ACCESS

Access

The Model

The project described is supported by Grant Number 1C1CMS331351-01-00 from the Department of Health and Human Services, Centers for Medicare & Medicaid Services. The contents of this document are solely the responsibility of the authors and do not necessarily represent the official views of the U.S. Department of Health and Human Services or any of its agencies

Hospital and Consultant Recruitment

For five years, the ACCESS leadership has worked closely together to introduce telehealth to referring medical centers, and that experience will help with our recruitment and enrollment process. To date, there are 11 hospitals in NM that practice telemedicine and have a contract in place with NMXS. They have shown support in becoming part of ACCESS. From the remaining 19 hospitals we have obtained their letters of support for this project and some of them have already started negotiations with NMXS.

Consultants in the spoke hospitals are at the heart of the ACCESS program’s success. Consultants will be comprised of local nursing staff that will represent the program at each hospital. They will receive special training and support for being part of this effort and are critical for ongoing education and quality control of data. They will participate in and lead quarterly webinars with local and UNMH health care professionals to discuss failures and successes and will be involved with our annual telehealth conference. We will also send our ACCESS research team to neurological and neurosurgical meetings to increase local professionals' knowledge of cerebral emergencies.

In 2011 and 2012 we had a successful telehealth conference in Albuquerque. As a result, we tripled the number of hospitals using teleradiology. We plan a similar telehealth conference annually to exchange experiences and develop a cohesive telehealth community among health care facilities in the state.

Our ability to enroll all NM hospitals is demonstrated by the fact that one-third of these hospitals have already employed teleradiology in one form or another and have a partnership with NMXS. Having already implemented and tested it extensively, this system is ready for rapid implementation throughout the state.

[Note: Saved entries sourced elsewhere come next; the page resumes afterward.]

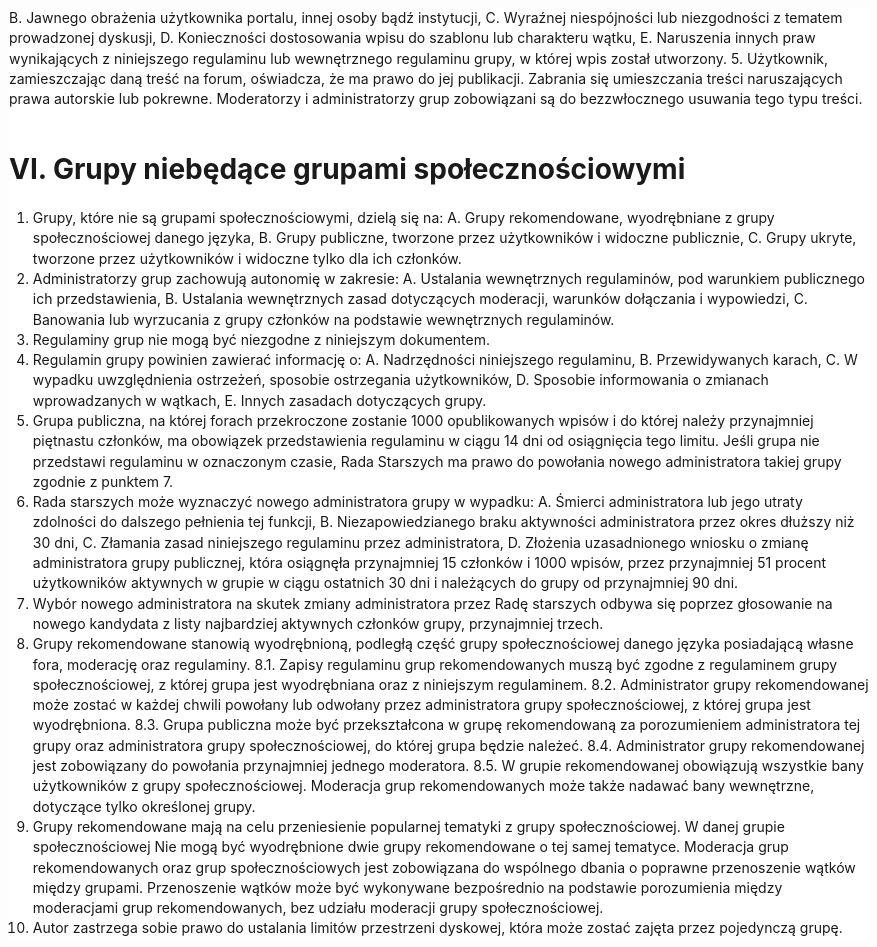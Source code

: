 B. Jawnego obrażenia użytkownika portalu, innej osoby bądź instytucji,
C. Wyraźnej niespójności lub niezgodności z tematem prowadzonej dyskusji,
D. Konieczności dostosowania wpisu do szablonu lub charakteru wątku,
E. Naruszenia innych praw wynikających z niniejszego regulaminu lub wewnętrznego regulaminu grupy, w której wpis został utworzony.
5. Użytkownik, zamieszczając daną treść na forum, oświadcza, że ma prawo do jej publikacji. Zabrania się umieszczania treści naruszających prawa autorskie lub pokrewne.
Moderatorzy i administratorzy grup zobowiązani są do bezzwłocznego usuwania tego typu treści.

# VI. Grupy niebędące grupami społecznościowymi
1. Grupy, które nie są grupami społecznościowymi, dzielą się na:
A. Grupy rekomendowane, wyodrębniane z grupy społecznościowej danego języka,
B. Grupy publiczne, tworzone przez użytkowników i widoczne publicznie,
C. Grupy ukryte, tworzone przez użytkowników i widoczne tylko dla ich członków.
2. Administratorzy grup zachowują autonomię w zakresie:
A. Ustalania wewnętrznych regulaminów, pod warunkiem publicznego ich przedstawienia,
B. Ustalania wewnętrznych zasad dotyczących moderacji, warunków dołączania i wypowiedzi,
C. Banowania lub wyrzucania z grupy członków na podstawie wewnętrznych regulaminów.
3. Regulaminy grup nie mogą być niezgodne z niniejszym dokumentem.
4. Regulamin grupy powinien zawierać informację o:
A. Nadrzędności niniejszego regulaminu,
B. Przewidywanych karach,
C. W wypadku uwzględnienia ostrzeżeń, sposobie ostrzegania użytkowników,
D. Sposobie informowania o zmianach wprowadzanych w wątkach,
E. Innych zasadach dotyczących grupy.
5. Grupa publiczna, na której forach przekroczone zostanie 1000 opublikowanych wpisów i do której należy przynajmniej piętnastu członków, ma obowiązek przedstawienia regulaminu w ciągu 14 dni od osiągnięcia tego limitu.
Jeśli grupa nie przedstawi regulaminu w oznaczonym czasie, Rada Starszych ma prawo do powołania nowego administratora takiej grupy zgodnie z punktem 7.
6. Rada starszych może wyznaczyć nowego administratora grupy w wypadku:
A. Śmierci administratora lub jego utraty zdolności do dalszego pełnienia tej funkcji,
B. Niezapowiedzianego braku aktywności administratora przez okres dłuższy niż 30 dni,
C. Złamania zasad niniejszego regulaminu przez administratora,
D. Złożenia uzasadnionego wniosku o zmianę administratora grupy publicznej, która osiągnęła przynajmniej 15 członków i 1000 wpisów, przez przynajmniej 51 procent użytkowników aktywnych w grupie w ciągu ostatnich 30 dni i należących do grupy od przynajmniej 90 dni.
7. Wybór nowego administratora na skutek zmiany administratora przez Radę starszych odbywa się poprzez głosowanie na nowego kandydata z listy najbardziej aktywnych członków grupy, przynajmniej trzech.
8. Grupy rekomendowane stanowią wyodrębnioną, podległą część grupy społecznościowej danego języka posiadającą własne fora, moderację oraz regulaminy.
8.1. Zapisy regulaminu grup rekomendowanych muszą być zgodne z regulaminem grupy społecznościowej, z której grupa jest wyodrębniana oraz z niniejszym regulaminem.
8.2. Administrator grupy rekomendowanej może zostać w każdej chwili powołany lub odwołany przez administratora grupy społecznościowej, z której grupa jest wyodrębniona.
8.3. Grupa publiczna może być przekształcona w grupę rekomendowaną za porozumieniem administratora tej grupy oraz administratora grupy społecznościowej, do której grupa będzie należeć.
8.4. Administrator grupy rekomendowanej jest zobowiązany do powołania przynajmniej jednego moderatora.
8.5. W grupie rekomendowanej obowiązują wszystkie bany użytkowników z grupy społecznościowej.
Moderacja grup rekomendowanych może także nadawać bany wewnętrzne, dotyczące tylko określonej grupy.
9. Grupy rekomendowane mają na celu przeniesienie popularnej tematyki z grupy społecznościowej. W danej grupie społecznościowej Nie mogą być wyodrębnione dwie grupy rekomendowane o tej samej tematyce.
Moderacja grup rekomendowanych oraz grup społecznościowych jest zobowiązana do wspólnego dbania o poprawne przenoszenie wątków między grupami.
Przenoszenie wątków może być wykonywane bezpośrednio na podstawie porozumienia między moderacjami grup rekomendowanych, bez udziału moderacji grupy społecznościowej.
10. Autor zastrzega sobie prawo do ustalania limitów przestrzeni dyskowej, która może zostać zajęta przez pojedynczą grupę.
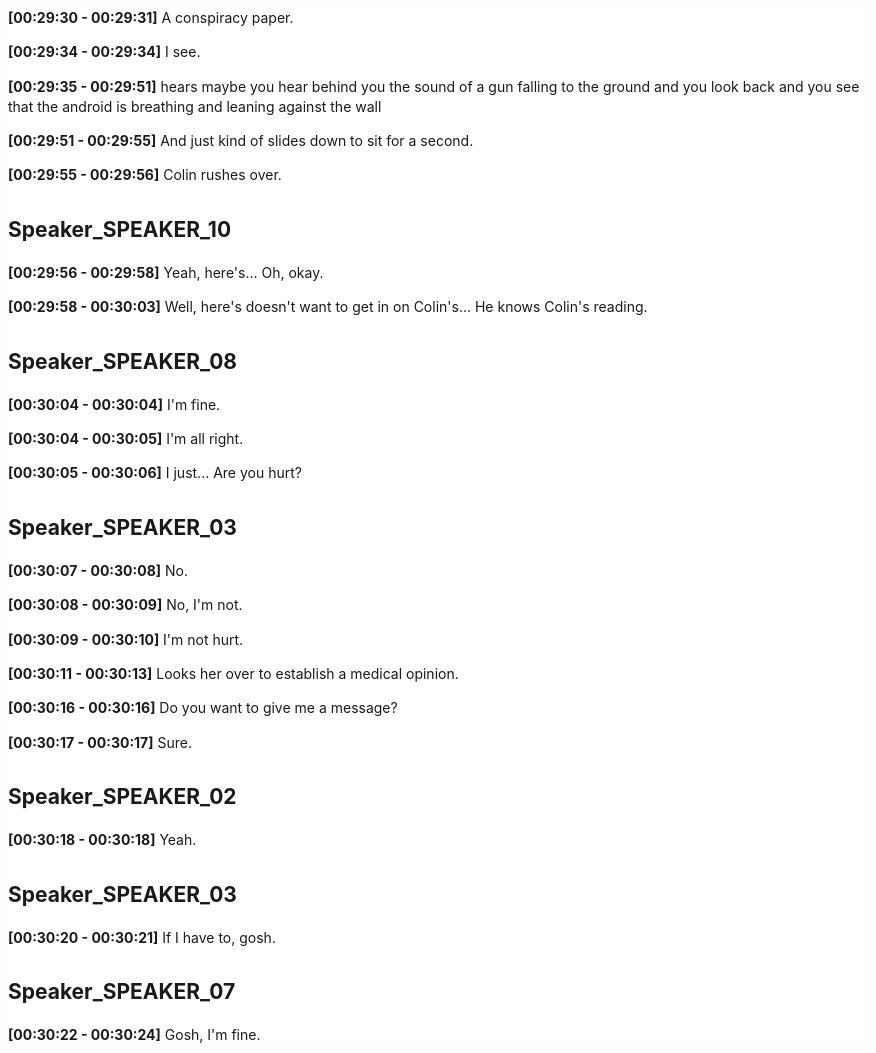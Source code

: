 **[00:29:30 - 00:29:31]** A conspiracy paper.

**[00:29:34 - 00:29:34]** I see.

**[00:29:35 - 00:29:51]** hears maybe you hear behind you the sound of a gun falling to the ground and you look back and you see that the android is breathing and leaning against the wall

**[00:29:51 - 00:29:55]** And just kind of slides down to sit for a second.

**[00:29:55 - 00:29:56]** Colin rushes over.


## Speaker_SPEAKER_10

**[00:29:56 - 00:29:58]** Yeah, here's... Oh, okay.

**[00:29:58 - 00:30:03]** Well, here's doesn't want to get in on Colin's... He knows Colin's reading.


## Speaker_SPEAKER_08

**[00:30:04 - 00:30:04]** I'm fine.

**[00:30:04 - 00:30:05]** I'm all right.

**[00:30:05 - 00:30:06]** I just... Are you hurt?


## Speaker_SPEAKER_03

**[00:30:07 - 00:30:08]** No.

**[00:30:08 - 00:30:09]** No, I'm not.

**[00:30:09 - 00:30:10]** I'm not hurt.

**[00:30:11 - 00:30:13]** Looks her over to establish a medical opinion.

**[00:30:16 - 00:30:16]** Do you want to give me a message?

**[00:30:17 - 00:30:17]** Sure.


## Speaker_SPEAKER_02

**[00:30:18 - 00:30:18]** Yeah.


## Speaker_SPEAKER_03

**[00:30:20 - 00:30:21]** If I have to, gosh.


## Speaker_SPEAKER_07

**[00:30:22 - 00:30:24]** Gosh, I'm fine.
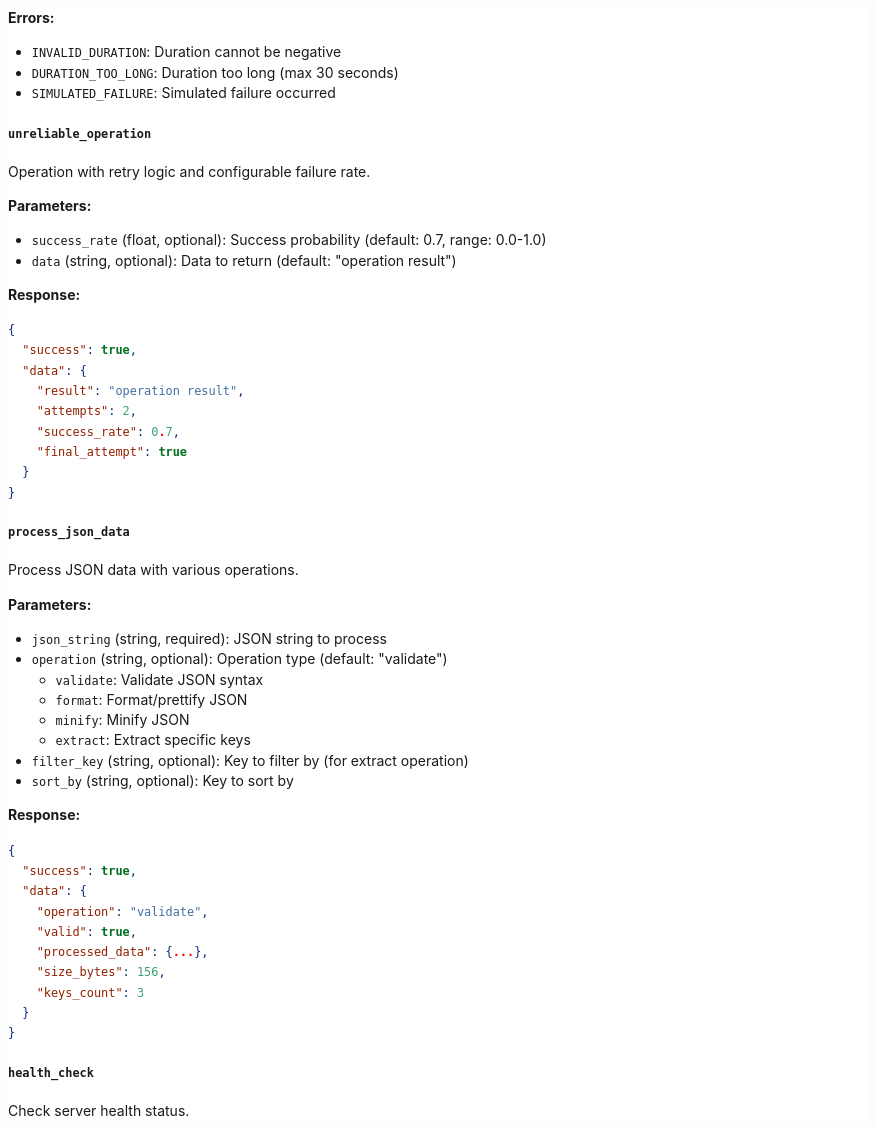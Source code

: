 **Errors:**
- `INVALID_DURATION`: Duration cannot be negative
- `DURATION_TOO_LONG`: Duration too long (max 30 seconds)
- `SIMULATED_FAILURE`: Simulated failure occurred

#### `unreliable_operation`
Operation with retry logic and configurable failure rate.

**Parameters:**
- `success_rate` (float, optional): Success probability (default: 0.7, range: 0.0-1.0)
- `data` (string, optional): Data to return (default: "operation result")

**Response:**
```json
{
  "success": true,
  "data": {
    "result": "operation result",
    "attempts": 2,
    "success_rate": 0.7,
    "final_attempt": true
  }
}
```

#### `process_json_data`
Process JSON data with various operations.

**Parameters:**
- `json_string` (string, required): JSON string to process
- `operation` (string, optional): Operation type (default: "validate")
  - `validate`: Validate JSON syntax
  - `format`: Format/prettify JSON
  - `minify`: Minify JSON
  - `extract`: Extract specific keys
- `filter_key` (string, optional): Key to filter by (for extract operation)
- `sort_by` (string, optional): Key to sort by

**Response:**
```json
{
  "success": true,
  "data": {
    "operation": "validate",
    "valid": true,
    "processed_data": {...},
    "size_bytes": 156,
    "keys_count": 3
  }
}
```

#### `health_check`
Check server health status.
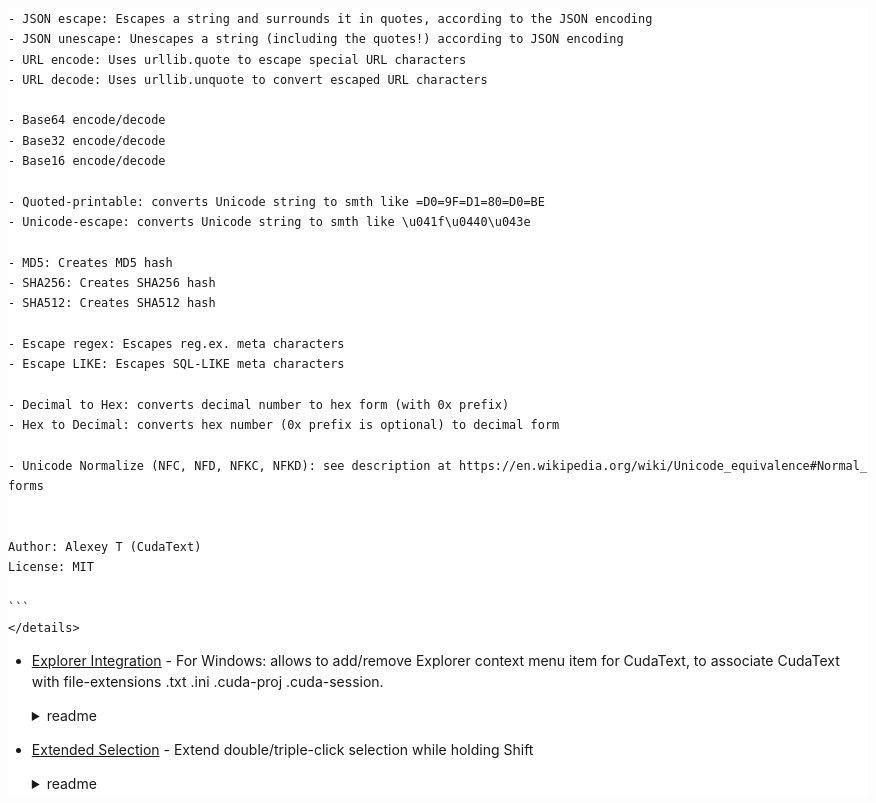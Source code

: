     - JSON escape: Escapes a string and surrounds it in quotes, according to the JSON encoding
    - JSON unescape: Unescapes a string (including the quotes!) according to JSON encoding
    - URL encode: Uses urllib.quote to escape special URL characters
    - URL decode: Uses urllib.unquote to convert escaped URL characters
    
    - Base64 encode/decode
    - Base32 encode/decode
    - Base16 encode/decode
    
    - Quoted-printable: converts Unicode string to smth like =D0=9F=D1=80=D0=BE
    - Unicode-escape: converts Unicode string to smth like \u041f\u0440\u043e
    
    - MD5: Creates MD5 hash
    - SHA256: Creates SHA256 hash
    - SHA512: Creates SHA512 hash
    
    - Escape regex: Escapes reg.ex. meta characters
    - Escape LIKE: Escapes SQL-LIKE meta characters
    
    - Decimal to Hex: converts decimal number to hex form (with 0x prefix)
    - Hex to Decimal: converts hex number (0x prefix is optional) to decimal form
    
    - Unicode Normalize (NFC, NFD, NFKC, NFKD): see description at https://en.wikipedia.org/wiki/Unicode_equivalence#Normal_forms 
    
    
    Author: Alexey T (CudaText)
    License: MIT
            
    ```  
    </details>
    
   
   
* [Explorer Integration](https://github.com/CudaText-addons/cuda_explorer_integration) - For Windows: allows to add/remove Explorer context menu item for CudaText, to associate CudaText with file-extensions .txt .ini .cuda-proj .cuda-session.  
    <details><summary>readme</summary>
    
    ```  
        Plugin shows dialog to change options of Windows Explorer integration with CudaText. It is like SynWrite's dialog.
    You can add/remove Explorer context menu item for CudaText. And associate Cuda with some file extensions: txt, ini, cuda-proj, cuda-session.
    
    Author: Alexey T.
    License: MIT
            
    ```  
    </details>
    
   
   
* [Extended Selection](https://github.com/halfbrained/cuda_extended_selection) - Extend double/triple-click selection while holding Shift  
    <details><summary>readme</summary>
    
    ```  
        A plugin to streamline the introduction of copy-paste bugs.
    Adds to usual double-click selection:
    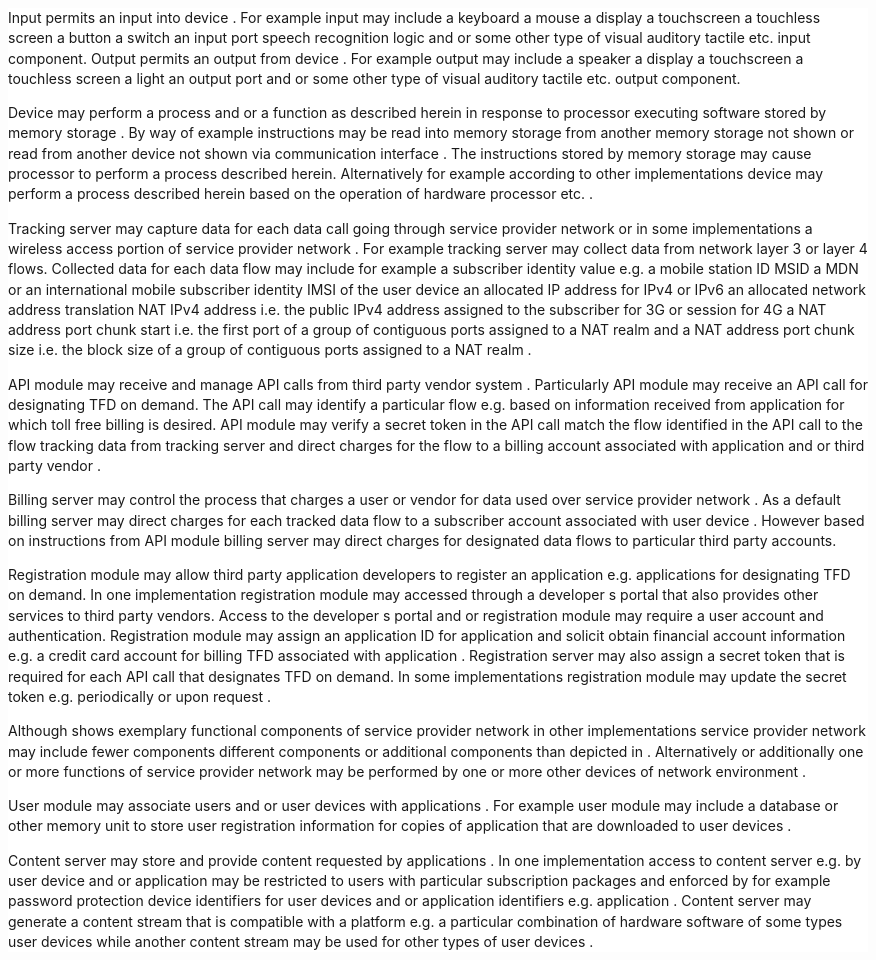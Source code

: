Input permits an input into device . For example input may include a keyboard a mouse a display a touchscreen a touchless screen a button a switch an input port speech recognition logic and or some other type of visual auditory tactile etc. input component. Output permits an output from device . For example output may include a speaker a display a touchscreen a touchless screen a light an output port and or some other type of visual auditory tactile etc. output component.

Device may perform a process and or a function as described herein in response to processor executing software stored by memory storage . By way of example instructions may be read into memory storage from another memory storage not shown or read from another device not shown via communication interface . The instructions stored by memory storage may cause processor to perform a process described herein. Alternatively for example according to other implementations device may perform a process described herein based on the operation of hardware processor etc. .

Tracking server may capture data for each data call going through service provider network or in some implementations a wireless access portion of service provider network . For example tracking server may collect data from network layer 3 or layer 4 flows. Collected data for each data flow may include for example a subscriber identity value e.g. a mobile station ID MSID a MDN or an international mobile subscriber identity IMSI of the user device an allocated IP address for IPv4 or IPv6 an allocated network address translation NAT IPv4 address i.e. the public IPv4 address assigned to the subscriber for 3G or session for 4G a NAT address port chunk start i.e. the first port of a group of contiguous ports assigned to a NAT realm and a NAT address port chunk size i.e. the block size of a group of contiguous ports assigned to a NAT realm .

API module may receive and manage API calls from third party vendor system . Particularly API module may receive an API call for designating TFD on demand. The API call may identify a particular flow e.g. based on information received from application for which toll free billing is desired. API module may verify a secret token in the API call match the flow identified in the API call to the flow tracking data from tracking server and direct charges for the flow to a billing account associated with application and or third party vendor .

Billing server may control the process that charges a user or vendor for data used over service provider network . As a default billing server may direct charges for each tracked data flow to a subscriber account associated with user device . However based on instructions from API module billing server may direct charges for designated data flows to particular third party accounts.

Registration module may allow third party application developers to register an application e.g. applications for designating TFD on demand. In one implementation registration module may accessed through a developer s portal that also provides other services to third party vendors. Access to the developer s portal and or registration module may require a user account and authentication. Registration module may assign an application ID for application and solicit obtain financial account information e.g. a credit card account for billing TFD associated with application . Registration server may also assign a secret token that is required for each API call that designates TFD on demand. In some implementations registration module may update the secret token e.g. periodically or upon request .

Although shows exemplary functional components of service provider network in other implementations service provider network may include fewer components different components or additional components than depicted in . Alternatively or additionally one or more functions of service provider network may be performed by one or more other devices of network environment .

User module may associate users and or user devices with applications . For example user module may include a database or other memory unit to store user registration information for copies of application that are downloaded to user devices .

Content server may store and provide content requested by applications . In one implementation access to content server e.g. by user device and or application may be restricted to users with particular subscription packages and enforced by for example password protection device identifiers for user devices and or application identifiers e.g. application . Content server may generate a content stream that is compatible with a platform e.g. a particular combination of hardware software of some types user devices while another content stream may be used for other types of user devices .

We will implement the telehealth system in two phase based on the hospitals’ volume and telehealth experience. As explained in the milestone section of our Operational Plan, we intend to have the first 15 phase 1 hospitals ready to enroll and go live with THS intervention within three months of launch (7/01/14). The phase-2 hospitals will go live six months after starting on 9/30/14. For detailed information about our readiness, please see Section C of our Operational Plan.

Following recruitment strategies will be employed: In hospitals with current telemedicine program (n=11) the telehealth personnel will be interviewed and recruited to become local consultants. We will also heavily recruit half of the ER health care providers to become telehealth care “super users” because we expect most of our patients /subjects to be enrolled when in the ER. (see also more in Study Design). Salary support being provided by this grant will free up time for the consultant to contribute to this program. Free education and CME/ CNE accredited online courses and conferences will encourage participation.

In hospital without telehealth care workforce will be recruited using peer-to-peer recruitment. Our experience has shown us that peer-to-peer learning and recruitment works best with rural hospitals that are sometimes suspicious of the "big university." Peer-to-peer outreach and exposure during recruitment activities will help to retain and recruit our telehealth workforce. ACCESS leadership will also visit each site for grand rounds to introduce the program.

ACCESS leadership will conduct quarterly webinars for all participating sites to help them manage the workforce they recruit for this program. We will also send electronic newsletters and use social media, including blogs and a website, to help create a sense of community among project participants and allow them to address issues in real time. These activities will also allow us to fluidly incorporate changes and suggestions from each site.